Yellow tree frogs are amphibians
Lots of colorful tree frogs
Tree frogs are usually known as green frogs that rest on reed stalks or the like at some height above the ground. Why are they sometimes ash gray or extremely dark?
The pond in north-eastern Poland was on a country road, and on the edge of the road there were several smaller burned areas with heaps of branches. The branches were gray in color. But not just them! Some tree frogs that sunbathed on the upper parts of the branches were also ash gray and thus well camouflaged. Upon closer inspection of the location, very dark, almost brown-green specimens of these small frogs were found in the tangle of branches. Next to it, normal light green tree frogs shone out of the branches, just as one generally knows them and sees them in most of the pictures. So many unusually colored tree frogs in one place - what had happened there? One of the participants suspected that it was a consequence of Chernobyl. But the color deviations apparently have nothing to do with mutations, i.e. genetic changes. Rather, it is a question of reversible color changes that occur through the migration of pigment particles in the frogs' skin.

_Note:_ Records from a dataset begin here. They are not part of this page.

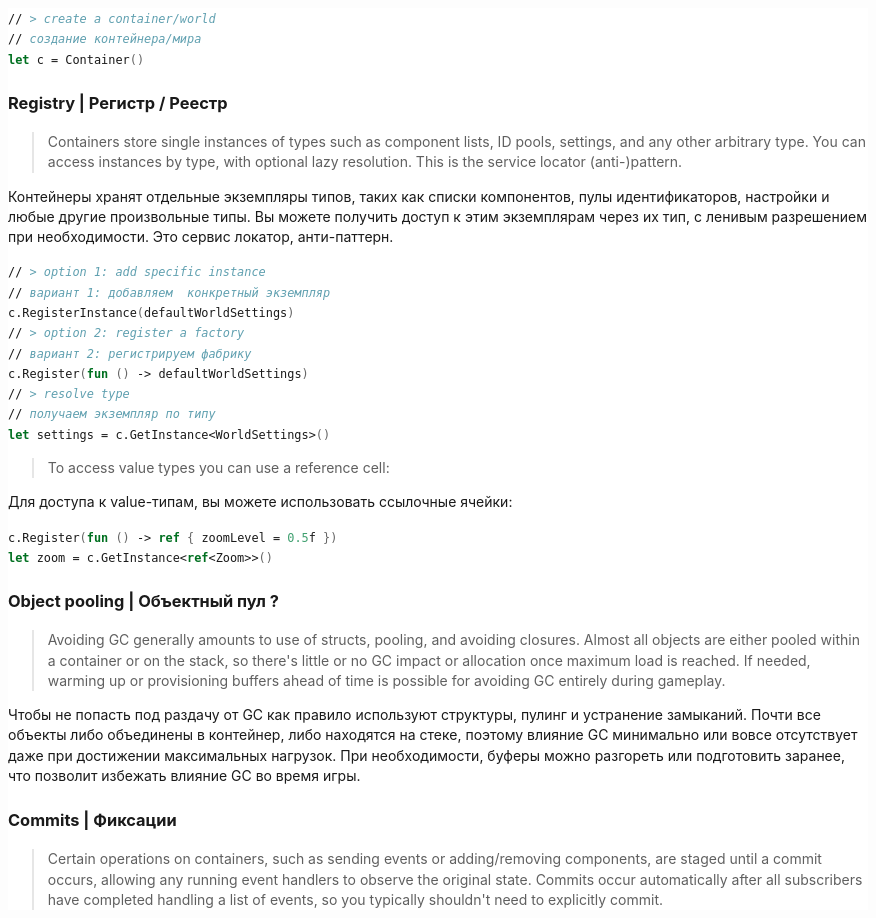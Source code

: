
 ```fsharp
// > create a container/world
// создание контейнера/мира
let c = Container()
```

### Registry | Регистр / Реестр

> Containers store single instances of types such as component lists, ID pools, settings, and any other arbitrary type. 
> You can access instances by type, with optional lazy resolution.
> This is the service locator (anti-)pattern.

Контейнеры хранят отдельные экземпляры типов, таких как списки компонентов, пулы идентификаторов, настройки и любые другие произвольные типы.
Вы можете получить доступ к этим экземплярам через их тип, с ленивым разрешением при необходимости.
Это сервис локатор, анти-паттерн.

```fsharp
// > option 1: add specific instance
// вариант 1: добавляем  конкретный экземпляр
c.RegisterInstance(defaultWorldSettings)
// > option 2: register a factory
// вариант 2: регистрируем фабрику
c.Register(fun () -> defaultWorldSettings)
// > resolve type
// получаем экземпляр по типу
let settings = c.GetInstance<WorldSettings>()
```

> To access value types you can use a reference cell:

Для доступа к value-типам, вы можете использовать ссылочные ячейки:

```fsharp
c.Register(fun () -> ref { zoomLevel = 0.5f })
let zoom = c.GetInstance<ref<Zoom>>()
```

### Object pooling | Объектный пул ?

> Avoiding GC generally amounts to use of structs, pooling, and avoiding closures. 
> Almost all objects are either pooled within a container or on the stack, so there's little or no GC impact or allocation once maximum load is reached. 
> If needed, warming up or provisioning buffers ahead of time is possible for avoiding GC entirely during gameplay.

Чтобы не попасть под раздачу от GC как правило используют структуры, пулинг и устранение замыканий.
Почти все объекты либо объединены в контейнер, либо находятся на стеке, поэтому влияние GC минимально или вовсе отсутствует даже при достижении максимальных нагрузок.
При необходимости, буферы можно разгореть или подготовить заранее, что позволит избежать влияние GC во время игры.

### Commits | Фиксации

> Certain operations on containers, such as sending events or adding/removing components, are staged until a commit occurs, allowing any running event handlers to observe the original state. 
> Commits occur automatically after all subscribers have completed handling a list of events, so you typically shouldn't need to explicitly commit.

Physiological color change
Animals that can change their color always cause astonishment. Squids, for example, can change the color or pattern of their skin in a flash. Especially when excited, these intelligent sea creatures show a lively play of colors, which is influenced by the inner mood as well as by the colors of the environment. To a certain extent, the squids are masters of the quick-change artists of color. In her skin there are several layers of different pigment-bearing color cells that evoke the play of colors. These color cells are provided with stretchable membranes that can be moved by muscle fibers. If a color cell is pulled apart, the pigment contained in it is distributed over a larger area, and a spot of the corresponding color is created. The muscle fibers are partly controlled directly by the nervous system, which enables quick reactions.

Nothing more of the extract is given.